--- DATASET CONTENT ---
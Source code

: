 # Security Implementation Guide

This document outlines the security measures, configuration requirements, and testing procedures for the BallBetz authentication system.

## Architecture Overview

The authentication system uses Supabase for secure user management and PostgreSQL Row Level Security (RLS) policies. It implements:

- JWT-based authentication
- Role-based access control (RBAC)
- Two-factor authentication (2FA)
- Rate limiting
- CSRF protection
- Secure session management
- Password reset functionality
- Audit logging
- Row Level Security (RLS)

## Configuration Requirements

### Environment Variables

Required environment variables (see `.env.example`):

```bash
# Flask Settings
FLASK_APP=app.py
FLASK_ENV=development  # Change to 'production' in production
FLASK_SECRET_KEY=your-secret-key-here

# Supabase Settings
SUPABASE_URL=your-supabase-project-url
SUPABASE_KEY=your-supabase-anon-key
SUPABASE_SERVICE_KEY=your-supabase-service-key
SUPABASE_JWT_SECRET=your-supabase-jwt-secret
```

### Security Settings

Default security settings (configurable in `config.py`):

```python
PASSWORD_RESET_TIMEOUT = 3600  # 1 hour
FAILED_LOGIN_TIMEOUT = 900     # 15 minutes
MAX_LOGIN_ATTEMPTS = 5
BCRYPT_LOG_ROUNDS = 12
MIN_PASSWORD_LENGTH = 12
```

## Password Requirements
---
--- DATASET CONTENT ---
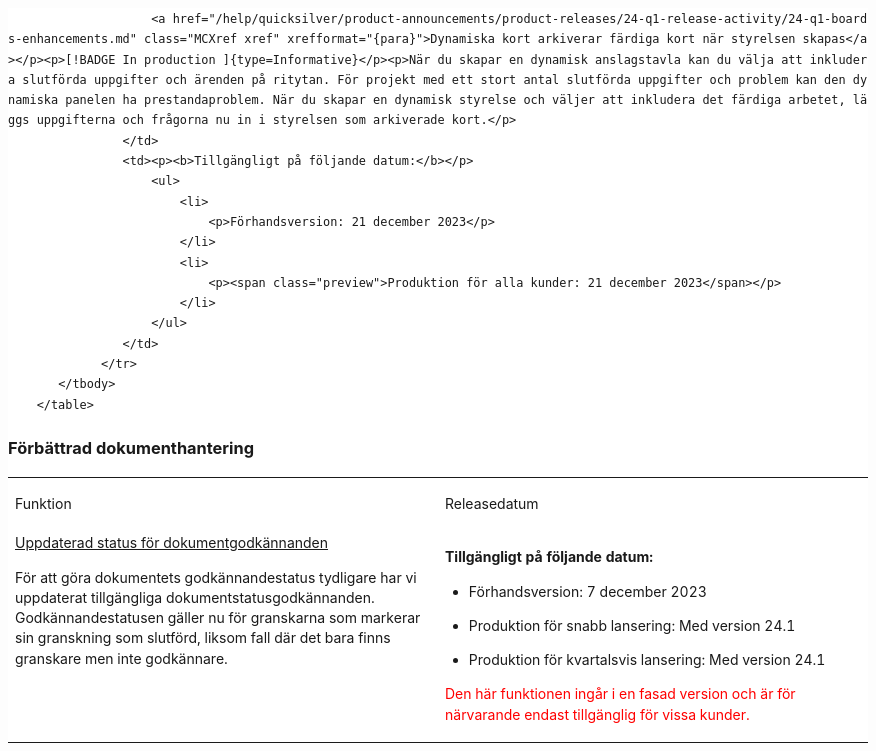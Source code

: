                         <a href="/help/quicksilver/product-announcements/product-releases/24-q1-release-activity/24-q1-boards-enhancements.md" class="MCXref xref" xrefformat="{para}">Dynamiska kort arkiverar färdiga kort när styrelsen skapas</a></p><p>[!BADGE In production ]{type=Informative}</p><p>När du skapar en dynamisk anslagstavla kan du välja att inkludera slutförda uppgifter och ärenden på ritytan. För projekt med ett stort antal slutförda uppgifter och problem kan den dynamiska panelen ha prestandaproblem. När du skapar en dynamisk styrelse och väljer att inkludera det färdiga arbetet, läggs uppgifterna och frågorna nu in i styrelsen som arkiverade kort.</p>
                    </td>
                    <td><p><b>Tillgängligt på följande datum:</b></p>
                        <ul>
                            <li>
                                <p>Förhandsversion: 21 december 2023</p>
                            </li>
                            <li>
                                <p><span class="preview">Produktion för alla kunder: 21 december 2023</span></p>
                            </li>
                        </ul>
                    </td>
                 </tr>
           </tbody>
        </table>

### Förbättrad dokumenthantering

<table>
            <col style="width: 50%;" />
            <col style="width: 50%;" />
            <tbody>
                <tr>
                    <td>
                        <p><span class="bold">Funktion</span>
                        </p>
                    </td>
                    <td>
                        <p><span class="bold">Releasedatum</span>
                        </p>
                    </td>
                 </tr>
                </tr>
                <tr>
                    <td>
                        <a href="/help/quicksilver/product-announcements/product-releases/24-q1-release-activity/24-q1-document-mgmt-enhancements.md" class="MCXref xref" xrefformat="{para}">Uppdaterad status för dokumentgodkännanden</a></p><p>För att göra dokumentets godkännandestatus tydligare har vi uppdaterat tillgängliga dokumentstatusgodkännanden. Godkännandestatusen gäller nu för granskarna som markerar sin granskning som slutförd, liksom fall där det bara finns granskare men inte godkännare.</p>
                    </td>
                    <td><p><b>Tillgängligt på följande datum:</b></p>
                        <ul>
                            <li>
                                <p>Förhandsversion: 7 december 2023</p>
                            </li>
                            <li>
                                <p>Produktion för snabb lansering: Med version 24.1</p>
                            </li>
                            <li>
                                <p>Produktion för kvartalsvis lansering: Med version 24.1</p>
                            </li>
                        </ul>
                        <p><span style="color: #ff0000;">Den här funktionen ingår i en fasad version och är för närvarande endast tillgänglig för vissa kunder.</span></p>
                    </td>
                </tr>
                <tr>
---
--- DATASET CONTENT ---
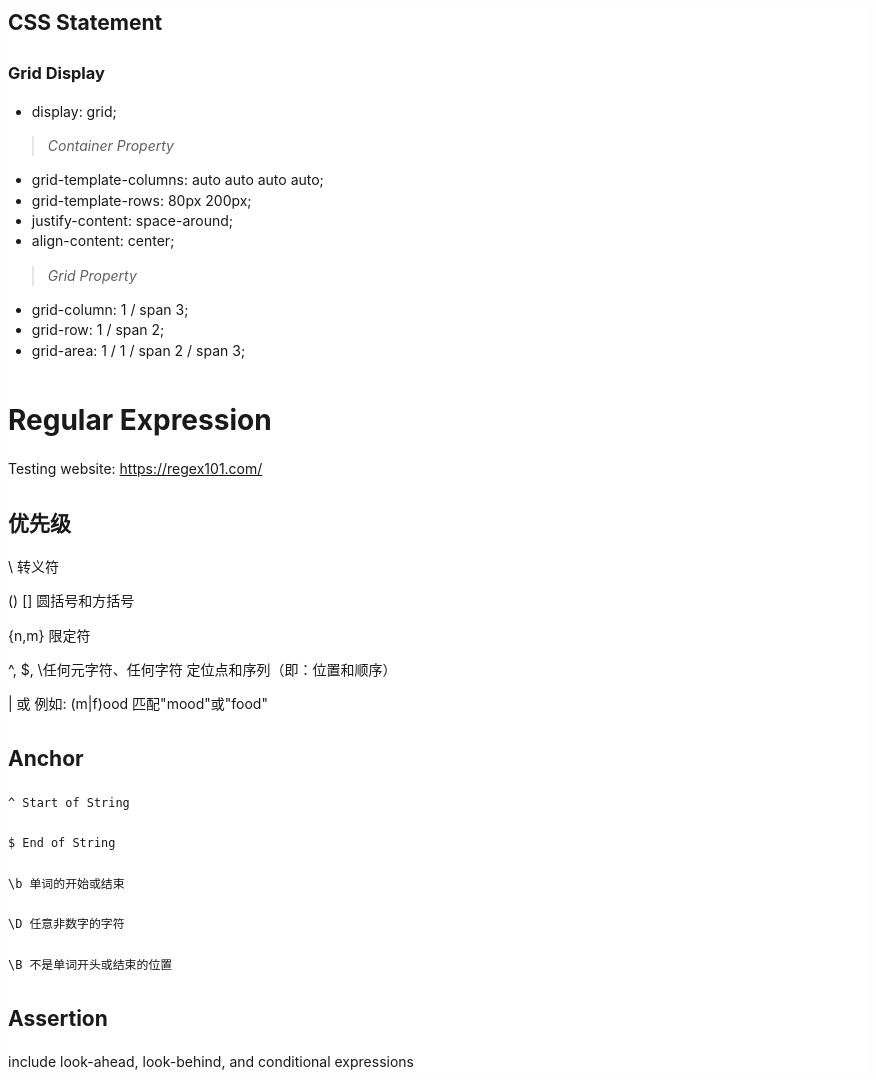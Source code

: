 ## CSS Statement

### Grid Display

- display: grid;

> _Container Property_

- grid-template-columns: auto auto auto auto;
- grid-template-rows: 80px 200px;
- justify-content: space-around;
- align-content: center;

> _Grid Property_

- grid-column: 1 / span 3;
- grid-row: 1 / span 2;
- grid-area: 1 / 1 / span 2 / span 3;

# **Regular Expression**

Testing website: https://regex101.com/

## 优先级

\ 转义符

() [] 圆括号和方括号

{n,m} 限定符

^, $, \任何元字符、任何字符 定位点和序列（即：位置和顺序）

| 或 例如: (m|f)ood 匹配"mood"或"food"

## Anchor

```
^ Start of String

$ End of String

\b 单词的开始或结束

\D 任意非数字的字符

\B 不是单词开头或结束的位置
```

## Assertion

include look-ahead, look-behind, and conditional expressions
---
EXERCISE AIM
Throughout the data above, report every line that contains the string "kunder".

ANSWER TO THE PROBLEM
                                <p><span class="preview">Produktion för alla kunder: 21 december 2023</span></p>
                        <p><span style="color: #ff0000;">Den här funktionen ingår i en fasad version och är för närvarande endast tillgänglig för vissa kunder.</span></p>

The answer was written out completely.